Quem ouve, como São Francisco, a voz do Verbo, sabe que “tudo foi feito por meio dele e sem ele nada foi feito” (Jo 1, 3). Assim compreendendo que todas as coisas procedem do Verbo e para ele convergirão (Cf. Cl 1, 10; Rm 8, 20-22), pode-se admirar a mais revolucionária percepção que o Santo de Assis viveu e proclamou: todos somos irmãos, integramos a Fraternidade Universal de todas as criaturas. Todos os seres da terra, sejam elementos da natureza, plantas, homens, mulheres, animais, fazemos parte desse grandioso projeto divino, tornado doloroso pelo pecado, mas, na esperança em Cristo, já resgatado e glorioso. Deus tudo arriscou, inclusive seu próprio Filho, “resplendor de sua glória e expressão de seu ser” (Hb 1, 3). Não se recolheu à certeira segurança do solipsismo. E rejeitou em sua obra a fastidiosa monotonia da mesmidade. A cada criatura, em sua diversidade, é dado refletir uma centelha da infinita perfeição de Deus. E todas as criaturas, em sua profusão e variedade de cor e som, figura e caráter, experiência e sentido, compõem a surpreendente policromia, polifonia e polissemia da multiforme criação de Deus”. 

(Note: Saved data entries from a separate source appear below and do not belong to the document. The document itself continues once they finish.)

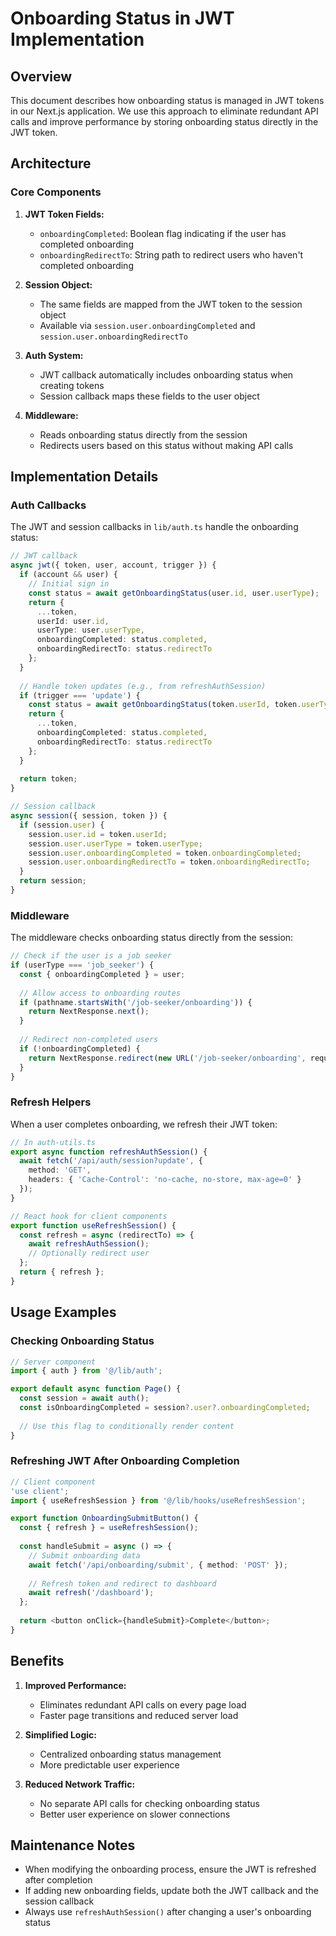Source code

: # Onboarding Status in JWT Implementation

## Overview

This document describes how onboarding status is managed in JWT tokens in our Next.js application. We use this approach to eliminate redundant API calls and improve performance by storing onboarding status directly in the JWT token.

## Architecture

### Core Components

1. **JWT Token Fields:**
   - `onboardingCompleted`: Boolean flag indicating if the user has completed onboarding
   - `onboardingRedirectTo`: String path to redirect users who haven't completed onboarding

2. **Session Object:**
   - The same fields are mapped from the JWT token to the session object
   - Available via `session.user.onboardingCompleted` and `session.user.onboardingRedirectTo`

3. **Auth System:**
   - JWT callback automatically includes onboarding status when creating tokens
   - Session callback maps these fields to the user object

4. **Middleware:**
   - Reads onboarding status directly from the session
   - Redirects users based on this status without making API calls

## Implementation Details

### Auth Callbacks

The JWT and session callbacks in `lib/auth.ts` handle the onboarding status:

```typescript
// JWT callback
async jwt({ token, user, account, trigger }) {
  if (account && user) {
    // Initial sign in
    const status = await getOnboardingStatus(user.id, user.userType);
    return { 
      ...token, 
      userId: user.id, 
      userType: user.userType,
      onboardingCompleted: status.completed, 
      onboardingRedirectTo: status.redirectTo 
    };
  }
  
  // Handle token updates (e.g., from refreshAuthSession)
  if (trigger === 'update') {
    const status = await getOnboardingStatus(token.userId, token.userType);
    return { 
      ...token, 
      onboardingCompleted: status.completed, 
      onboardingRedirectTo: status.redirectTo 
    };
  }
  
  return token;
}

// Session callback
async session({ session, token }) {
  if (session.user) {
    session.user.id = token.userId;
    session.user.userType = token.userType;
    session.user.onboardingCompleted = token.onboardingCompleted;
    session.user.onboardingRedirectTo = token.onboardingRedirectTo;
  }
  return session;
}
```

### Middleware

The middleware checks onboarding status directly from the session:

```typescript
// Check if the user is a job seeker
if (userType === 'job_seeker') {
  const { onboardingCompleted } = user;
  
  // Allow access to onboarding routes
  if (pathname.startsWith('/job-seeker/onboarding')) {
    return NextResponse.next();
  }
  
  // Redirect non-completed users
  if (!onboardingCompleted) {
    return NextResponse.redirect(new URL('/job-seeker/onboarding', request.url));
  }
}
```

### Refresh Helpers

When a user completes onboarding, we refresh their JWT token:

```typescript
// In auth-utils.ts
export async function refreshAuthSession() {
  await fetch('/api/auth/session?update', { 
    method: 'GET',
    headers: { 'Cache-Control': 'no-cache, no-store, max-age=0' }
  });
}

// React hook for client components
export function useRefreshSession() {
  const refresh = async (redirectTo) => {
    await refreshAuthSession();
    // Optionally redirect user
  };
  return { refresh };
}
```

## Usage Examples

### Checking Onboarding Status

```typescript
// Server component
import { auth } from '@/lib/auth';

export default async function Page() {
  const session = await auth();
  const isOnboardingCompleted = session?.user?.onboardingCompleted;
  
  // Use this flag to conditionally render content
}
```

### Refreshing JWT After Onboarding Completion

```typescript
// Client component
'use client';
import { useRefreshSession } from '@/lib/hooks/useRefreshSession';

export function OnboardingSubmitButton() {
  const { refresh } = useRefreshSession();
  
  const handleSubmit = async () => {
    // Submit onboarding data
    await fetch('/api/onboarding/submit', { method: 'POST' });
    
    // Refresh token and redirect to dashboard
    await refresh('/dashboard');
  };
  
  return <button onClick={handleSubmit}>Complete</button>;
}
```

## Benefits

1. **Improved Performance:**
   - Eliminates redundant API calls on every page load
   - Faster page transitions and reduced server load

2. **Simplified Logic:**
   - Centralized onboarding status management
   - More predictable user experience

3. **Reduced Network Traffic:**
   - No separate API calls for checking onboarding status
   - Better user experience on slower connections

## Maintenance Notes

- When modifying the onboarding process, ensure the JWT is refreshed after completion
- If adding new onboarding fields, update both the JWT callback and the session callback
- Always use `refreshAuthSession()` after changing a user's onboarding status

Na “Carta sobre casamento com uma mulata”, os Irmãos cumpriram normas, legislativas, tradicionais, sociais, culturais, econômicas — desumanas todas, egoístas e preconceituosas, mas fracassaram no seguimento do Evangelho de Nosso Senhor Jesus Cristo segundo o exemplo de São Francisco de Assis que proclamava:   

“Louvado sejas meu Senhor com todas as tuas criaturas”. 

E nós? Somos capazes hoje de reconhecer o erro. Mas até quando continuaremos também fracassando?  

Edmilson Soares dos Anjos     





Cópia de Carta sobre casamento com uma mulata. 24 de maio de 1771. Livro dos Termos 1727 – 1792. Página 50v.Acervo VOT.